Maltusianismo e neomaltusianismo
O
eufemismo tudo pode, mas só pega os incautos. Afinal, não é curioso que
os “direitos reprodutivos” sirvam só para impedir a reprodução? A
ciência permite dar filhos a quem não consegue gerá-los naturalmente,
mas não vemos bilionários posando de filantropos por darem fertilização
in vitro às funcionárias. Todo esse interesse pecuniário também os leva a
“celebrar a diversidade” sexual, ou seja, a querer contratar mais
homossexuais. Os quais têm menos tendência a ter filhos do que
heterossexuais. E se a funcionária resolver aderir ao lesbianismo
político, melhor para a empresa.
O
supracitado ensaio de Chesterton dizia que o maltusianismo surgiu como
uma resposta do patronato à demanda por maiores salários. Ninguém
ousaria dizer na cara dura que os funcionários não mereciam ter uma
família normal e não tinham direito a ter tantos filhos quanto seus pais
e avós. Assim, saía-se do âmbito moral para o factual: ele não podia
ter tantos filhos porque os recursos naturais o impossibilitavam o
sustento de tantas crianças.

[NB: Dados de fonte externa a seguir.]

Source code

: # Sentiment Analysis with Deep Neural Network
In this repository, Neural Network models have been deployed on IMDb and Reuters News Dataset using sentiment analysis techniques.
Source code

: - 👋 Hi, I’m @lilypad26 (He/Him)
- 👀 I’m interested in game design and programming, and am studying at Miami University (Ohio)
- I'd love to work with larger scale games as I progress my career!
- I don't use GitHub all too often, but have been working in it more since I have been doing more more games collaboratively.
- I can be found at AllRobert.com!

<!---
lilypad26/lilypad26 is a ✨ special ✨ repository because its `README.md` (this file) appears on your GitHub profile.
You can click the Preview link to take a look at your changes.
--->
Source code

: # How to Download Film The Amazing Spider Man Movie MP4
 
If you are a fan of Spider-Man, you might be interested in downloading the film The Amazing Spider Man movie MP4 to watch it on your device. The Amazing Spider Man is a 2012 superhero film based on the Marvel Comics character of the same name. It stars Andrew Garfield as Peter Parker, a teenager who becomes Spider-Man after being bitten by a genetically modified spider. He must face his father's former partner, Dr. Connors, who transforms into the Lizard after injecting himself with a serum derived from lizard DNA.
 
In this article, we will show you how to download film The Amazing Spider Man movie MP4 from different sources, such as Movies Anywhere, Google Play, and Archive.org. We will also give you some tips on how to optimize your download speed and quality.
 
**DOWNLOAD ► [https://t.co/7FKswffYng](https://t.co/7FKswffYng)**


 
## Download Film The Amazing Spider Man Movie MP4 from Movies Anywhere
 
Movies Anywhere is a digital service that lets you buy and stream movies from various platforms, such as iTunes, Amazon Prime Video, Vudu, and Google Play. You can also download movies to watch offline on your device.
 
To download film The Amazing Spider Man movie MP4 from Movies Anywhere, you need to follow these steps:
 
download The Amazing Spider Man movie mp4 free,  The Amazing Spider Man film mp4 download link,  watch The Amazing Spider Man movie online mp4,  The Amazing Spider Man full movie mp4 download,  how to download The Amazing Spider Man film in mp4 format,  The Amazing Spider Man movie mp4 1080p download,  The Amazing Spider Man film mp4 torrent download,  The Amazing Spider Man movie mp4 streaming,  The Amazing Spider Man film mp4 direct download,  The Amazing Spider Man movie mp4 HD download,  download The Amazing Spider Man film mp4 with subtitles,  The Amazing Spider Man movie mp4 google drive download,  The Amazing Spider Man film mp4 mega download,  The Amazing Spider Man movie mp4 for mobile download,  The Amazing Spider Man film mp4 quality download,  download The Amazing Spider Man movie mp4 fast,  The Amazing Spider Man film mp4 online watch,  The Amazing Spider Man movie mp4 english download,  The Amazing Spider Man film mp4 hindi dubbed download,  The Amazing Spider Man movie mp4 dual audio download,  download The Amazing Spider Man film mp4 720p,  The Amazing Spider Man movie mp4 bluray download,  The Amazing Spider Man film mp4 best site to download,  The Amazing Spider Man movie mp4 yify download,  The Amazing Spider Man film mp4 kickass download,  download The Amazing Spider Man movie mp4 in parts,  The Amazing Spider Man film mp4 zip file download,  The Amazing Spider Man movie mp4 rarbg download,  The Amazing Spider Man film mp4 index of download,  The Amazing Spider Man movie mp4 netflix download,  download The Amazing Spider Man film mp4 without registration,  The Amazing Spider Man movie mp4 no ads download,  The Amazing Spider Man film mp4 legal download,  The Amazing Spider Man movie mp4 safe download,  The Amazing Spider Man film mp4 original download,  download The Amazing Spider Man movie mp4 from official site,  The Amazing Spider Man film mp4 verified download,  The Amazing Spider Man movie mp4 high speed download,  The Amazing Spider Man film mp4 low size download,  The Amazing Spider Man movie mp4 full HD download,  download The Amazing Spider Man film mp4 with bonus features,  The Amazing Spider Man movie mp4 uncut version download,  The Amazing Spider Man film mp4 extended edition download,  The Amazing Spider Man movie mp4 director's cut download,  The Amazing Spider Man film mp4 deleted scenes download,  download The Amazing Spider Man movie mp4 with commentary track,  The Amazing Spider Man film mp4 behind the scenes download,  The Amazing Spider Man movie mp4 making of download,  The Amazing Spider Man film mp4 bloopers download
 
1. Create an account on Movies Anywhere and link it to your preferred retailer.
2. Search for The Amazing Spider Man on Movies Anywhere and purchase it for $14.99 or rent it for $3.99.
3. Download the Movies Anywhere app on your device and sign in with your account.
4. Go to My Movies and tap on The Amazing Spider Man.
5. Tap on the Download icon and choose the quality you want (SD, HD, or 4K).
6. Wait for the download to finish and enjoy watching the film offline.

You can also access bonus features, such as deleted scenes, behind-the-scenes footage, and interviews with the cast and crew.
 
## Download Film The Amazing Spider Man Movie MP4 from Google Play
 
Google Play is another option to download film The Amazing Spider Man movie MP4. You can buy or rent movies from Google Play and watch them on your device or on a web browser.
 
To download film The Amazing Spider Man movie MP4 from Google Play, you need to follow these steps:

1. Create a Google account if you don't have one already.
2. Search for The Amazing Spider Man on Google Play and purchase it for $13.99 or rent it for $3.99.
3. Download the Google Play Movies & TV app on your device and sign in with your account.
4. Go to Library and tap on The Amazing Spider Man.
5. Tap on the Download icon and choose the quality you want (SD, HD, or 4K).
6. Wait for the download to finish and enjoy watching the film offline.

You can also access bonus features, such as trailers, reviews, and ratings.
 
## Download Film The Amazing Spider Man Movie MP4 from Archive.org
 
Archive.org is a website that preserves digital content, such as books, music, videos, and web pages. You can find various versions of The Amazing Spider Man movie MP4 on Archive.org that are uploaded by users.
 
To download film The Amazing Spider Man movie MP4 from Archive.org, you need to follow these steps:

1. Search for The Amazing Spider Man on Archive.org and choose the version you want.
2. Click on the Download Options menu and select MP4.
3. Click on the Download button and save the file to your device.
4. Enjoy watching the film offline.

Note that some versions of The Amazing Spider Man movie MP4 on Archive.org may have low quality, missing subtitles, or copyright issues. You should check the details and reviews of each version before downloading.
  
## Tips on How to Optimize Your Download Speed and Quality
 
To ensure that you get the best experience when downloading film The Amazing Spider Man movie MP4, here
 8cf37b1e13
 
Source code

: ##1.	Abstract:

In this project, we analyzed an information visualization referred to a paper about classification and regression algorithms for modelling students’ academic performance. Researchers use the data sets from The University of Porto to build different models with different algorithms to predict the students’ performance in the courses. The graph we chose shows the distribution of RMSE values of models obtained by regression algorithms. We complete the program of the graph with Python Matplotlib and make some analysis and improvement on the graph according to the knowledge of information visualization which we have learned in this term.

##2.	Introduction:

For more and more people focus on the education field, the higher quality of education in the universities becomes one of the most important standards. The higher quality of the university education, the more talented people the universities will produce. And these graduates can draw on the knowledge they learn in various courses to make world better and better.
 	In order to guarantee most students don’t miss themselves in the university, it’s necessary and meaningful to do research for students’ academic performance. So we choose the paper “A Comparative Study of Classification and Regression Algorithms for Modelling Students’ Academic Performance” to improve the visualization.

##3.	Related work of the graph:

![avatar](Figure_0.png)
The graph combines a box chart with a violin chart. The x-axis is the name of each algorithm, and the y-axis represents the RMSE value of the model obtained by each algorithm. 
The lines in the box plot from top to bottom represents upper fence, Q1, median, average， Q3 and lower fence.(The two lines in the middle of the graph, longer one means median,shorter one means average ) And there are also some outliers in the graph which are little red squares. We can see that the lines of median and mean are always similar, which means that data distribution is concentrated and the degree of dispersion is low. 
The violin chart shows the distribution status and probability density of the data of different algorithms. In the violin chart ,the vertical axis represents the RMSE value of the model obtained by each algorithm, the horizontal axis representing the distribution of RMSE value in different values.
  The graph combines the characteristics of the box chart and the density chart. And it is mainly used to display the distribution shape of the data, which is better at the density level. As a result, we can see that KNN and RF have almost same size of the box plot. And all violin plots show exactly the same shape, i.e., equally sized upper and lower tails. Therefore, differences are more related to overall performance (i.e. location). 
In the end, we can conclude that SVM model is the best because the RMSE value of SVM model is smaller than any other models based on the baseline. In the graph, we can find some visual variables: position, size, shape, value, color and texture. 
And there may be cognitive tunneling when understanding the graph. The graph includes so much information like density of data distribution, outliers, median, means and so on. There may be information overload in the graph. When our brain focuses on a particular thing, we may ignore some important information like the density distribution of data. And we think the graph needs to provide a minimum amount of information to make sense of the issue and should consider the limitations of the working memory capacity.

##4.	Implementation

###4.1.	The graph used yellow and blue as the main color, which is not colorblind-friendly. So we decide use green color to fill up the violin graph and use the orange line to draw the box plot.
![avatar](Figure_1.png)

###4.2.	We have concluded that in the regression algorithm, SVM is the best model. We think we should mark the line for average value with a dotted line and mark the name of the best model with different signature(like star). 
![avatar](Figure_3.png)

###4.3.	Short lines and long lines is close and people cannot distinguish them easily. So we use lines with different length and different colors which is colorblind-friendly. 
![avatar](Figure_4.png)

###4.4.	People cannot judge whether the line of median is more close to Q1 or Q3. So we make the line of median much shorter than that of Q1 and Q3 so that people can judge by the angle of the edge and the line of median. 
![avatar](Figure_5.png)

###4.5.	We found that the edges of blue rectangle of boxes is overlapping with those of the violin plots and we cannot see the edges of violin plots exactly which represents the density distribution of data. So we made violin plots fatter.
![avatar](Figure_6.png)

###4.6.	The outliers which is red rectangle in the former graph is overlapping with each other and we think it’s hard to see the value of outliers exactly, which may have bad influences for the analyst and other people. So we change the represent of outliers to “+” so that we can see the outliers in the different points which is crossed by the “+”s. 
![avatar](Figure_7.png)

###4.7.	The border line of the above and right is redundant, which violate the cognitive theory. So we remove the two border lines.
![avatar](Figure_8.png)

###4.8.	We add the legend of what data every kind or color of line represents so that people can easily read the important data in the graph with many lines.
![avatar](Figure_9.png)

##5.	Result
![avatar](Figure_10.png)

À pergunta “Como vou sustentar meus filhos
com esse salário?”, respondia-se com “Diminua a família”. Não por uma
questão moral, mas sim factual. Na época de Chesterton, a grande
novidade era que o maltusianismo tinha voltado com vestes morais. Havia
uma propaganda contra o lar, segundo o qual as mulheres deviam ser
aviadoras, navegadoras etc. – tudo, menos donas de casa. Libertador era
ter um chefe em vez de um marido. No linguajar do século XXI, diríamos
que eles “desconstruíram” a família.
Como
a moral é uma coisa passível de ser adotada pelos outros, essa moral
empresarial está também no Estado, no Canadá. Lemos que lá a eutanásia
foi tão alargada, mas tão alargada, que a vida dos doentes pobres é
considerada indigna. Ora, quando a vida fica indigna, é humano conceder a
graça da eutanásia. Por isso o Estado não só permite, como banca a
eutanásia daqueles que não conseguem viver em condições dignas porque
suas doenças não lhes permitem trabalhar para pagar pelo tratamento. Eis
o que nos conta a Spectator:
“Uma mulher em Ontário foi forçada à eutanásia porque seu programa
habitacional não lhe permitia conseguir uma habitação melhor que não
agravasse suas alergias aleijantes. Outra mulher deficiente pediu para
morrer porque ‘simplesmente não conseguia dinheiro para continuar
vivendo’. Outra procurou eutanásia porque uma dívida relativa à Covid
tornou-a incapaz de pagar pelo tratamento que tornaria sua dor crônica
tolerável. Sob o governo atual, os canadenses deficientes ganharam 600
dólares de auxílio financeiro durante a Covid. Estudantes universitários
ganharam 5.000”. Esse é o Canadá de Justin Trudeau, um preposto do Fórum Econômico Mundial. Gente antieconômica morre.
Fake news
Dado
o caráter hediondo da moralidade que eles querem impor, não é de
admirar que tentem borrar a diferença entre fato e valor – e, uma vez
borrada essa diferença, tentem borrar a diferença entre verdade e
mentira, criando fatos para embasar as leis que quiserem.
Alexandre
de Moraes pode parecer um ministro extravagante, mas a sua tônica de
controlar o que é a verdade é geral entre os progressistas. Tanto é que a
caça às fake news é reivindicada por entidades tão diversas quanto a
ex-grande imprensa (que agora têm “agências de checagem de fatos”), STF
(que consegue misturar combate às fake news com direitos LGBT,
tudo isso sem desmentir as estatísticas do GGB e da ANTRA) e o PT
(desde 2020!). Moro não criou plataforma própria, mas, enquanto era
governo, defendia que o Judiciário tomasse essa tarefa para si. Dos grandes atores nacionais, só Bolsonaro escapa a essa regra.
Por
fim, para não cairmos nos erros do século passado, resta frisar que o
problema não são os empresários em si mesmos. O problema é o abuso do
poder econômico, abuso este que só está ao alcance de grandes
corporações. Que, como vimos, tem todo o interesse em usar o progressismo para tirar da concorrência o pequeno e o médio empresário.